* [What you need to do] Across the data, every line with the word "cdot" counts once; state the total alone.

(Extracted records)
^^^^^^^^^^^^^^^^

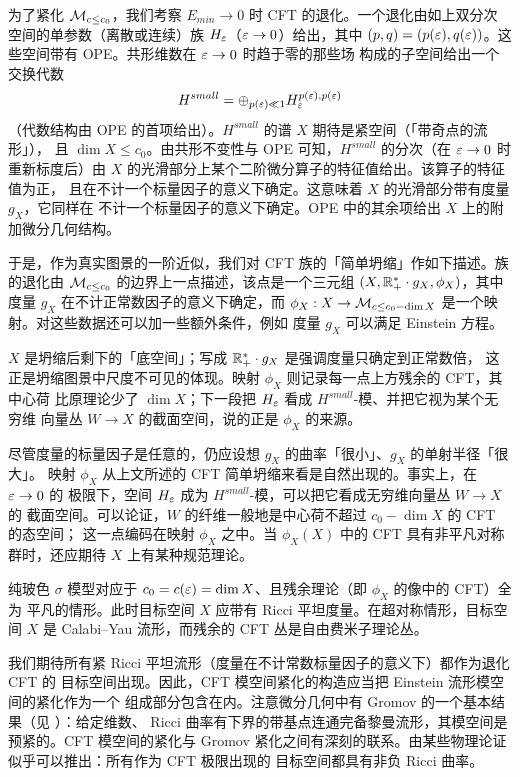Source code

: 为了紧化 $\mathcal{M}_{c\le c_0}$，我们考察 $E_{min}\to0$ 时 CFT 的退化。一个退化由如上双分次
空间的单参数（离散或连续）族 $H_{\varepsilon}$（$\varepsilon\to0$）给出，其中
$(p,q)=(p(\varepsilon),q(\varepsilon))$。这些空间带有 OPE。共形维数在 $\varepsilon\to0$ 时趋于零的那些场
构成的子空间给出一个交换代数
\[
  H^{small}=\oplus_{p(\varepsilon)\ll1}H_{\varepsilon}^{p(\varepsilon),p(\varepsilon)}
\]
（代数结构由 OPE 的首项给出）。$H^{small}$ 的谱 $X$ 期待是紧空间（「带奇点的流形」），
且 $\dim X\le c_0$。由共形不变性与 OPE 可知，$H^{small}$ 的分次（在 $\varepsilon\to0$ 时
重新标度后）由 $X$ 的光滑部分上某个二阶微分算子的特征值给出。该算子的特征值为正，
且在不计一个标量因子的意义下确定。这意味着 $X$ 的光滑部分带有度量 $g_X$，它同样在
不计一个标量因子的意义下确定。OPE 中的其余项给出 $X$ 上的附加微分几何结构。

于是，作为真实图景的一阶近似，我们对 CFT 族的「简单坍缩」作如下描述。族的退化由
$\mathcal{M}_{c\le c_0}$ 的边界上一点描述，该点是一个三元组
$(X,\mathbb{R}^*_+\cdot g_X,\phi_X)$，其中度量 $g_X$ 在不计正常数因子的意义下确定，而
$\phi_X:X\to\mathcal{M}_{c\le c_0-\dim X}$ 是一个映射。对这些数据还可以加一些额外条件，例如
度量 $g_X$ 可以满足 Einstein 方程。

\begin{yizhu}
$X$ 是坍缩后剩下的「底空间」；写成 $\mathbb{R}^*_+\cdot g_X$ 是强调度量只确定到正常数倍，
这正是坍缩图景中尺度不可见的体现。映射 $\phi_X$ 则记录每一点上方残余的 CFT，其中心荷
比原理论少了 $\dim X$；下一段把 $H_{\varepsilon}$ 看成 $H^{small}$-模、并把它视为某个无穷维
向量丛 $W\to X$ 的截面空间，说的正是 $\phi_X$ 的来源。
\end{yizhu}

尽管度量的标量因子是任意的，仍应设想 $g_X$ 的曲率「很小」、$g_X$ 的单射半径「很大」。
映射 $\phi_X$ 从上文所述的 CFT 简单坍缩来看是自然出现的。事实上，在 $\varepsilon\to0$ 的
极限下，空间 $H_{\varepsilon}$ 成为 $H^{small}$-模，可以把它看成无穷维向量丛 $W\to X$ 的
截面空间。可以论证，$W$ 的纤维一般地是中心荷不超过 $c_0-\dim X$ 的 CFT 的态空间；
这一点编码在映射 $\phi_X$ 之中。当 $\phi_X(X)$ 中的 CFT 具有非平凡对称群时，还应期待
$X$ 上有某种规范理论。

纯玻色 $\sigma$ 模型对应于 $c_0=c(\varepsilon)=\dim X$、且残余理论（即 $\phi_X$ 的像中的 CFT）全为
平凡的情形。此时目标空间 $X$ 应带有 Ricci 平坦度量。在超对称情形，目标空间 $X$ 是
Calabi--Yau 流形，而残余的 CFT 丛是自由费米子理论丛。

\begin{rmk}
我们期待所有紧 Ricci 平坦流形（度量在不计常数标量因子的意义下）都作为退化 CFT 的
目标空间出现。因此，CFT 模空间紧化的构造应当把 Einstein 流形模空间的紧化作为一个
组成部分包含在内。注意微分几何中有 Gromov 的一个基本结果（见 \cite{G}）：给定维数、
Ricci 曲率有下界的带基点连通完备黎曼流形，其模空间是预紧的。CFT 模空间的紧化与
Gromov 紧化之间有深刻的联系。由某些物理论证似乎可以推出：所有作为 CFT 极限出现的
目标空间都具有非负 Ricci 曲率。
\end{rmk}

^^^^^^^^^^^^^^^^

* [Completed exercise] 2